TP028: Quantitative analysis of microRNA mediated regulation on competing endogenous RNAs
Date:Sunday, July 10 3:30 pm - 3:50 pm
Room: Northern Hemisphere A1/A2
Topic: SYSTEMS / GENES
  • Ye Yuan, Bioinformatics Division, Center for Synthetic and Systems Biology, Tsinghua National Laboratory for Information Science and Technology/Department of Automation, Tsinghua University, China
  • Bing Liu, Bioinformatics Division, Center for Synthetic and Systems Biology, Tsinghua National Laboratory for Information Science and Technology/Department of Automation, Tsinghua University, China
  • Peng Xie, Bioinformatics Division, Center for Synthetic and Systems Biology, Tsinghua National Laboratory for Information Science and Technology/Department of Automation, Tsinghua University, China
  • Michael Zhang, Department of Molecular and Cell Biology, Center for Systems Biology, University of Texas, Dallas, United States
  • Yanda Li, Bioinformatics Division, Center for Synthetic and Systems Biology, Tsinghua National Laboratory for Information Science and Technology/Department of Automation, Tsinghua University, China
  • Zhen Xie, Bioinformatics Division, Center for Synthetic and Systems Biology, Tsinghua National Laboratory for Information Science and Technology/Department of Automation, Tsinghua University, China
  • Xiaowo Wang, Bioinformatics Division, Center for Synthetic and Systems Biology, Tsinghua National Laboratory for Information Science and Technology/Department of Automation, Tsinghua University, China

Area Session Chair: Hagit Shatkay

Presentation Overview: Show

Each microRNA species can bind various types of target RNAs.
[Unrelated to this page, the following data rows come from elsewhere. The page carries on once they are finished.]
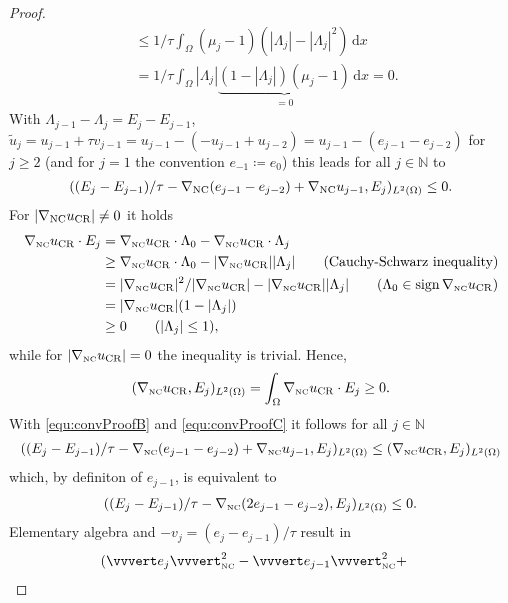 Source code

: \begin{proof}
\begin{align*}
    &\leq
    1/\tau \int_\Omega (\mu_j-1)(|\Lambda_j|-|\Lambda_j|^2)\,\mathrm dx\\
    &=
    1/\tau \int_\Omega |\Lambda_j|
    \underbrace{(1-|\Lambda_j|)(\mu_j-1)}_{=0}\,\mathrm dx =0.
  \end{align*}
  With $\Lambda_{j-1}-\Lambda_j=E_j-E_{j-1}$, 
  $\tilde{u}_j=u_{j-1}+\tau v_{j-1}=u_{j-1}-(-u_{j-1}+u_{j-2})=
  u_{j-1}-(e_{j-1}-e_{j-2})$
  for $j\geq 2$ (and for $j=1$ the convention $e_{-1}\coloneqq e_0$)
  this leads for all $j\in \mathbb N$ to
  \begin{align}
    \label{equ:convProofB}
    ( (E_j-E_{j-1})/\tau-\nabla_\textup{NC}(e_{j-1}-e_{j-2})+
    \nabla_\textup{NC}u_{j-1},E_j)_{L^2(\Omega)}\leq 0.
  \end{align}
  For $|\nabla_\textup{NC}u_\textup{CR}|\neq 0$ it holds
  \begin{align*}
    \gradnc\ucr\cdot E_j 
    &=
    \gradnc\ucr\cdot\Lambda_0 - \gradnc\ucr\cdot\Lambda_j\\
    &\geq 
    \gradnc\ucr\cdot\Lambda_0 - |\gradnc\ucr||\Lambda_j| \tag{Cauchy-Schwarz inequality}\\
    &=
    |\gradnc\ucr|^2/|\gradnc\ucr|-|\gradnc\ucr||\Lambda_j| 
    \tag{$\Lambda_0\in\operatorname{sign}\gradnc\ucr$}\\
    &= 
    |\gradnc\ucr|(1-|\Lambda_j|)\\
    &\geq
    0 \tag{$|\Lambda_j|\leq 1$},
  \end{align*}
  while for $|\nabla_{\textup{\tiny NC}}u_{\operatorname{CR}}|=0$ the inequality is trivial.
  Hence,
  \begin{align}
    \label{equ:convProofC}
    (\nabla_{\textup{\tiny NC}}u_{\operatorname{CR}},E_j)_{L^2(\Omega)}=\int_\Omega \nabla_{\textup{\tiny NC}}u_{\operatorname{CR}}\cdot E_j\geq 0.
  \end{align}
  With \eqref{equ:convProofB} and \eqref{equ:convProofC} it follows for all
  $j\in\mathbb N$
  \begin{align*}
    ( (E_j-E_{j-1})/\tau-\nabla_{\textup{\tiny NC}}(e_{j-1}-e_{j-2})+
    \nabla_{\textup{\tiny NC}} u_{j-1},E_j)_{L^2(\Omega)}
    \leq
    (\nabla_{\textup{\tiny NC}}u_{\operatorname{CR}},E_j)_{L^2(\Omega)}
  \end{align*}
  which, by definiton of $e_{j-1}$, is equivalent to
  \begin{align}
    \label{equ:convProofD}
    ( (E_j-E_{j-1})/\tau -\nabla_{\textup{\tiny NC}}(2e_{j-1}-e_{j-2}),E_j)_{L^2(\Omega)}\leq 0.
  \end{align}
  Elementary algebra and $-v_j=(e_j-e_{j-1})/\tau$ result in
  \begin{align*}
    &(\vvvert e_j \vvvert^2_\nc   -
    \vvvert e_{j-1}\vvvert_\nc^2 +

\end{align*}
\end{proof}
Therefore, target RNAs could indirectly regulate each other by sequestering shared microRNAs. This phenomenon is called competing endogenous RNAs (ceRNA) effect. The off-target phenomenon in RNAi technology is also closely related to this effect. With the combination of systems biology modeling analysis and synthetic biology experiments, we established a mathematical model to describe the microRNA regulation and built relative synthetic gene circuits in cultured human cells to quantify the ceRNA effect under variable conditions. The results suggested that the ceRNA effect is affected by the abundance of microRNA and targets, the number and affinity of binding site, and the mRNA degradation pathway determined by the degree of microRNA-mRNA complementarity. Furthermore, a non-reciprocal competing effect of microRNA and RNAi was also demonstrated, while providing a new direction for the improvement of RNAi technology.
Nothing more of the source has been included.